General Organization Tips

  • Don’t sweat it — Don’t procrastinate, be proactive. If you tend to have a habit of procrastinating (guilty!), set your own deadlines to meet. Having a set deadline forces you to do your work, and if your deadline is a few days before the assignment is actually due, you now have a few days to relax and not stress about the work.
  • Be there in a flash! — Oh, flash drives. Tiny little miracle workers. So much data, such a small device. Attach a USB drive to your car keys or something in your backpack so it won’t get lost. You never know when one will come in handy (more than you think).
  • Counting sheep — I needed to throw this in and it’s mainly geared toward freshmen who are new to college, but please try your best to get a decent amount of sleep each night.
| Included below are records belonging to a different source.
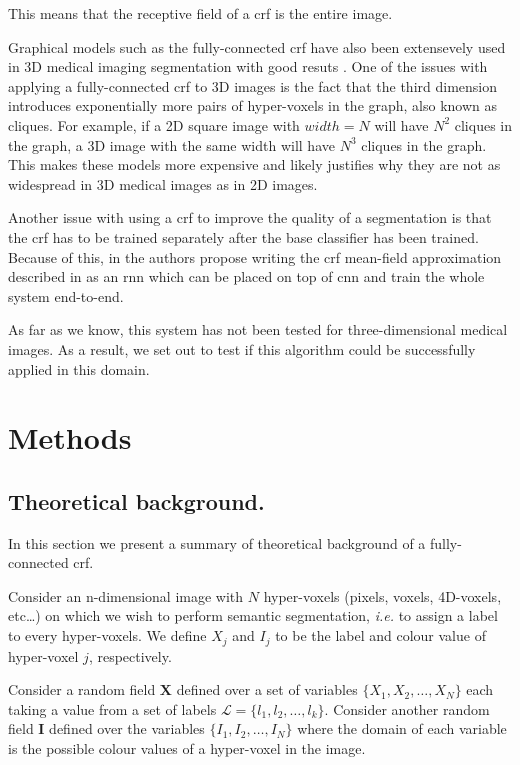 \documentclass{article}
\begin{document}
This means that the receptive field of a \gls{crf} is the entire image.


Graphical models such as the fully-connected \gls{crf} have also been extensevely used in 3D medical imaging segmentation with good resuts \cite{medseg_example_1, medseg_example_2, medseg_example_3, medseg_example_4, medseg_example_5}.
One of the issues with applying a fully-connected \gls{crf} to 3D images is the fact that the third dimension introduces exponentially more pairs of hyper-voxels in the graph, also known as cliques. For example, if a 2D square image with $width=N$ will have $N^2$ cliques in the graph, a 3D image with the same width will have $N^3$ cliques in the graph.
This makes these models more expensive and likely justifies why they are not as widespread in 3D medical images as in 2D images.


Another issue with using a \gls{crf} to improve the quality of a segmentation is that the \gls{crf} has to be trained separately after the base classifier has been trained. 
Because of this, in \cite{CRFasRNN} the authors propose writing the \gls{crf} mean-field approximation described in \cite{FullyConnectedCRF} as an \gls{rnn} which can be placed on top of \gls{cnn} and train the whole system end-to-end.

As far as we know, this system has not been tested for three-dimensional medical images.
As a result, we set out to test if this algorithm could be successfully applied in this domain.

\section{Methods}

\subsection{Theoretical background.}
In this section we present a summary of theoretical background of a fully-connected \gls{crf}\cite{FullyConnectedCRF}.

Consider an n-dimensional image with $N$ hyper-voxels (pixels, voxels, 4D-voxels, etc\dots) on which we wish to perform semantic segmentation, \textit{i.e.} to assign a label to every hyper-voxels.
We define $X_j$ and $I_j$ to be the label and colour value of hyper-voxel $j$, respectively.

Consider a random field $\textbf{X}$ defined over a set of variables $\{X_1, X_2, \dots, X_N\}$ each taking a value from a set of labels $\mathcal{L} = \{ l_1, l_2, \dots, l_k\}$.
Consider another random field $\textbf{I}$ defined over the variables $\{I_1, I_2, \dots, I_N\}$ where the domain of each variable is the possible colour values of a hyper-voxel in the image.
\end{document}
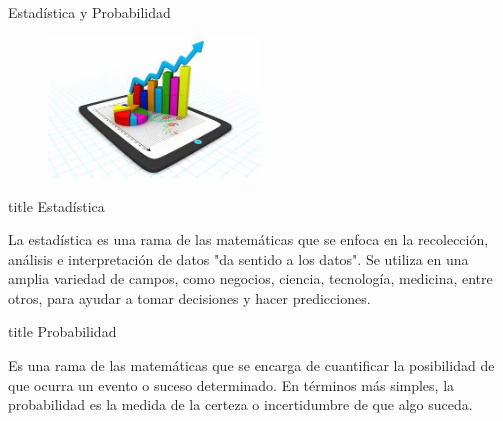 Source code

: \documentclass{beamer}
\date{}
\begin{document}
\title[U CENTRAL]{} 
\author{JOSE A CARRILLO M } 


\begin{frame}
  \vspace{1cm}
  \centering
  {\Huge Estadística y Probabilidad }
  \vfill
  \begin{figure}[ht]
    \centering
    \includegraphics[width=0.5\textwidth]{imagen.png}
  \end{figure}
\end{frame}


\begin{frame}
\centering
\begin{beamercolorbox}[sep=8pt,center]{title}
{\Huge Estadística}
\inserttitle\par%
\end{beamercolorbox}

\justify
\vspace{0.5cm}
La estadística es una rama de las matemáticas que se enfoca en la recolección, análisis e interpretación de datos "da sentido a los datos". 
\vspace{0.5cm}
Se utiliza en una amplia variedad de campos, como negocios, ciencia, tecnología, medicina, entre otros, para ayudar a tomar decisiones y hacer predicciones.
\end{frame}

\begin{frame}
\centering
\begin{beamercolorbox}[sep=8pt,center]{title}
{\Huge Probabilidad}
\inserttitle\par%
\end{beamercolorbox}

\justify
\vspace{0.5cm}
Es una rama de las matemáticas que se encarga de cuantificar la posibilidad de que ocurra un evento o suceso determinado. En términos más simples, la probabilidad es la medida de la certeza o incertidumbre de que algo suceda.
\end{frame}
\end{document}
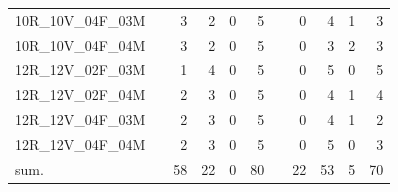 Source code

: \begin{tabular}{llrrrrlrrrr}
10R\_10V\_04F\_03M & \hspace{0.1cm} & 3 & 2 & 0 & 5 & \hspace{0.2cm} & 0 & 4 & 1 & 3\\
10R\_10V\_04F\_04M & \hspace{0.1cm} & 3 & 2 & 0 & 5 & \hspace{0.2cm} & 0 & 3 & 2 & 3\\
\addlinespace
12R\_12V\_02F\_03M & \hspace{0.1cm} & 1 & 4 & 0 & 5 & \hspace{0.2cm} & 0 & 5 & 0 & 5\\
12R\_12V\_02F\_04M & \hspace{0.1cm} & 2 & 3 & 0 & 5 & \hspace{0.2cm} & 0 & 4 & 1 & 4\\
12R\_12V\_04F\_03M & \hspace{0.1cm} & 2 & 3 & 0 & 5 & \hspace{0.2cm} & 0 & 4 & 1 & 2\\
12R\_12V\_04F\_04M & \hspace{0.1cm} & 2 & 3 & 0 & 5 & \hspace{0.2cm} & 0 & 5 & 0 & 3\\
\addlinespace
sum. & \hspace{0.1cm} & 58 & 22 & 0 & 80 & \hspace{0.2cm} & 22 & 53 & 5 & 70\\
\bottomrule
\end{tabular}
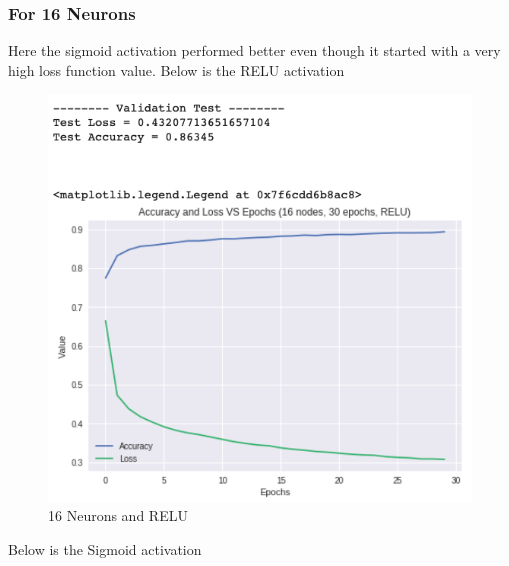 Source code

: \documentclass[a4paper, 12pt]{article}
\begin{document}
    \subsubsection{For 16 Neurons}

    Here the sigmoid activation performed better even though it started with a very high loss function value. Below is the RELU activation

    \begin{figure}[h!]
        \centering
        \captionsetup{justification=centering}
        \includegraphics[scale = 0.3]{16_RELU.png}
        \caption{16 Neurons and RELU}
    \end{figure}

    Below is the Sigmoid activation
    
\end{document}
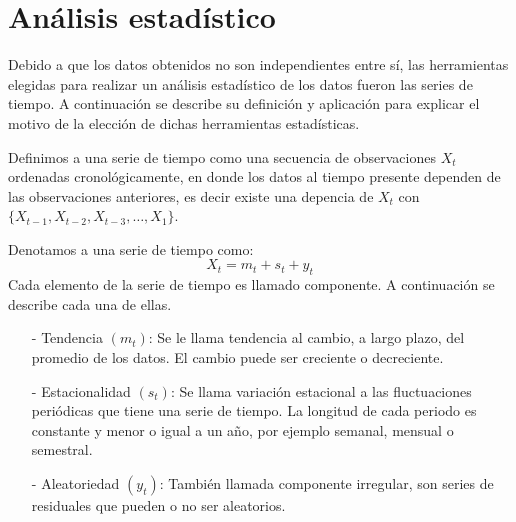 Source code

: \chapter{Análisis estadístico}




Debido a que los datos obtenidos no son independientes entre sí, las herramientas elegidas para realizar un análisis estadístico de los datos fueron las series de tiempo. A continuación se describe su definición y aplicación para explicar el motivo de la elección de dichas herramientas estadísticas.

Definimos a una serie de tiempo como una secuencia de observaciones $X_{t}$ ordenadas cronológicamente, en donde los datos al tiempo presente dependen de las observaciones anteriores, es decir existe una depencia de $X_{t}$ con $\{X_{t-1}, X_{t-2}, X_{t-3}, \ldots, X_{1}\}$.

Denotamos a una serie de tiempo como:
\begin{equation}
X_{t} = m_{t} + s_{t} + y_{t}
\end{equation}
Cada elemento de la serie de tiempo es llamado componente. A continuación se describe cada una de ellas.

\begin{itemize}
\item[-] Tendencia $(m_{t})$: Se le llama tendencia al cambio, a largo plazo, del promedio de los datos. El cambio puede ser creciente o decreciente.

\item[-] Estacionalidad $(s_{t})$: Se llama variación estacional a las fluctuaciones periódicas que tiene una serie de tiempo. La longitud de cada periodo es constante y menor o igual a un año, por ejemplo semanal, mensual o semestral.

\item[-] Aleatoriedad $(y_{t})$: También llamada componente irregular, son series de residuales que pueden o no ser aleatorios.
\end{itemize}

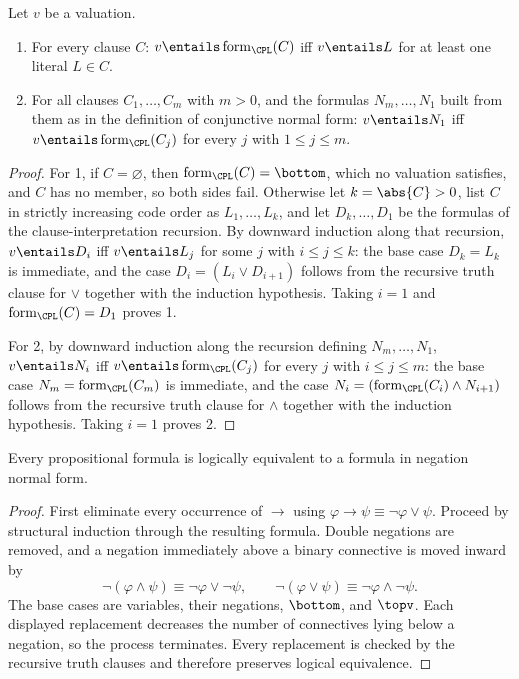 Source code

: \begin{lemma}
\label{lem:prop-clause-satisfaction}
Let \(v\) be a valuation.
\begin{enumerate}
  \item For every clause \(C\):
        \(v\entails\operatorname{form}_{\CPL}(C)\) iff
        \(v\entails L\) for at least one literal \(L\in C\).
  \item For all clauses \(C_1,\ldots,C_m\) with \(m>0\), and the formulas
        \(N_m,\ldots,N_1\) built from them as in the definition of
        conjunctive normal form: \(v\entails N_1\) iff
        \(v\entails\operatorname{form}_{\CPL}(C_j)\) for every \(j\) with
        \(1\leq j\leq m\).
\end{enumerate}
\end{lemma}
\begin{proof}
For 1, if \(C=\varnothing\), then
\(\operatorname{form}_{\CPL}(C)=\bottom\), which no valuation satisfies,
and \(C\) has no member, so both sides fail.  Otherwise let
\(k=\abs{C}>0\), list \(C\) in strictly increasing code order as
\(L_1,\ldots,L_k\), and let \(D_k,\ldots,D_1\) be the formulas of the
clause-interpretation recursion.  By downward induction along that
recursion, \(v\entails D_i\) iff \(v\entails L_j\) for some \(j\) with
\(i\leq j\leq k\): the base case \(D_k=L_k\) is immediate, and the case
\(D_i=(L_i\lor D_{i+1})\) follows from the recursive truth clause for
\(\lor\) together with the induction hypothesis.  Taking \(i=1\) and
\(\operatorname{form}_{\CPL}(C)=D_1\) proves 1.

For 2, by downward induction along the recursion defining
\(N_m,\ldots,N_1\), \(v\entails N_i\) iff
\(v\entails\operatorname{form}_{\CPL}(C_j)\) for every \(j\) with
\(i\leq j\leq m\): the base case \(N_m=\operatorname{form}_{\CPL}(C_m)\)
is immediate, and the case
\(N_i=(\operatorname{form}_{\CPL}(C_i)\land N_{i+1})\) follows from the
recursive truth clause for \(\land\) together with the induction
hypothesis.  Taking \(i=1\) proves 2.
\end{proof}

\begin{theorem}
\label{thm:p02-w02-p02-045-negation-normal-form}
Every propositional formula is logically equivalent to a formula in negation
normal form.
\end{theorem}
\begin{proof}
First eliminate every occurrence of \(\to\) using
\(\varphi\to\psi\equiv\neg\varphi\lor\psi\).  Proceed by structural
induction through the resulting formula.  Double negations are removed, and a
negation immediately above a binary connective is moved inward by
\[
 \neg(\varphi\land\psi)\equiv\neg\varphi\lor\neg\psi,
 \qquad
 \neg(\varphi\lor\psi)\equiv\neg\varphi\land\neg\psi.
\]
The base cases are variables, their negations, \(\bottom\), and \(\topv\).
Each displayed replacement decreases the number of connectives lying below a
negation, so the process terminates.  Every replacement is checked by the
recursive truth clauses and therefore preserves logical equivalence.
\end{proof}

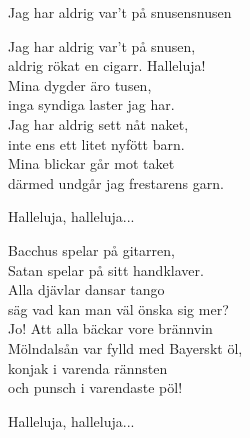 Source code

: \begin{song}{Jag har aldrig var't på snusen}{snusen}
\begin{vers}
Jag har aldrig var't på snusen,\\
aldrig rökat en cigarr. Halleluja!\\
Mina dygder äro tusen,\\
inga syndiga laster jag har.\\
Jag har aldrig sett nåt naket,\\
inte ens ett litet nyfött barn.\\
Mina blickar går mot taket\\
därmed undgår jag frestarens garn.\\
\end{vers}
\begin{vers}
Halleluja, halleluja...\\
\end{vers}
\begin{vers}
Bacchus spelar på gitarren,\\
Satan spelar på sitt handklaver.\\
Alla djävlar dansar tango\\
säg vad kan man väl önska sig mer?\\
Jo! Att alla bäckar vore brännvin\\
Mölndalsån var fylld med Bayerskt öl,\\
konjak i varenda rännsten\\
och punsch i varendaste pöl!\\
\end{vers}
\begin{vers}
Halleluja, halleluja...\\
\end{vers}
\end{song}

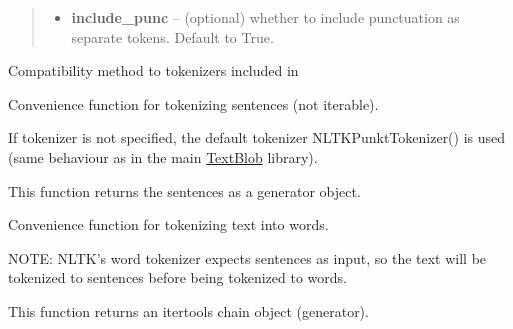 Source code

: \documentclass[letterpaper,10pt,english]{sphinxmanual}
\begin{document}
\begin{fulllineitems}
\begin{fulllineitems}
\begin{quote}
\begin{description}
\begin{itemize}
\item {} 
\textbf{include\_punc} -- (optional) whether to include punctuation as separate
tokens. Default to True.

\end{itemize}

\end{description}\end{quote}

\end{fulllineitems}


\begin{fulllineitems}
\label{api_reference:textblob_de.tokenizers.WordTokenizer.word_tokenize}
Compatibility method to tokenizers included in 

\end{fulllineitems}


\end{fulllineitems}


\begin{fulllineitems}
\label{api_reference:textblob_de.tokenizers.sent_tokenize}
Convenience function for tokenizing sentences (not iterable).

If tokenizer is not specified, the default tokenizer NLTKPunktTokenizer()
is used (same behaviour as in the main \href{http://textblob.readthedocs.org/}{TextBlob} library).

This function returns the sentences as a generator object.

\end{fulllineitems}


\begin{fulllineitems}
\label{api_reference:textblob_de.tokenizers.word_tokenize}
Convenience function for tokenizing text into words.

NOTE: NLTK's word tokenizer expects sentences as input, so the text will be
tokenized to sentences before being tokenized to words.

This function returns an itertools chain object (generator).

\end{fulllineitems}
\end{document}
I know sometimes you think you need to stay up extremely late to study for a big exam. Instead, just review your notes a little each day and get a good night’s sleep before the exam. Because if you are exhausted, you won’t do well on your exam, and the late-night studying won’t be worth it.
  • Empty wallet? — College is a time when many of us get our first credit cards. Here’s advice: if you can’t afford to pay for the item you want at that moment, chances are you won’t be able to pay for it at the end of the month when you get your card statement. Here are two pieces of advice: first, only use the card on small purchases to begin building your credit, and second, consider making a budget for yourself. I budget an allotted amount each month for groceries, clothing, etc. and although I’m still a poor college student, it’s better than being a broke college student.

 

 

I know that is an overwhelming amount of information but with a little practice, you’ll be an organized student in no time! If anyone has other student organization tips, feel free to comment and share! Good luck to everyone in school!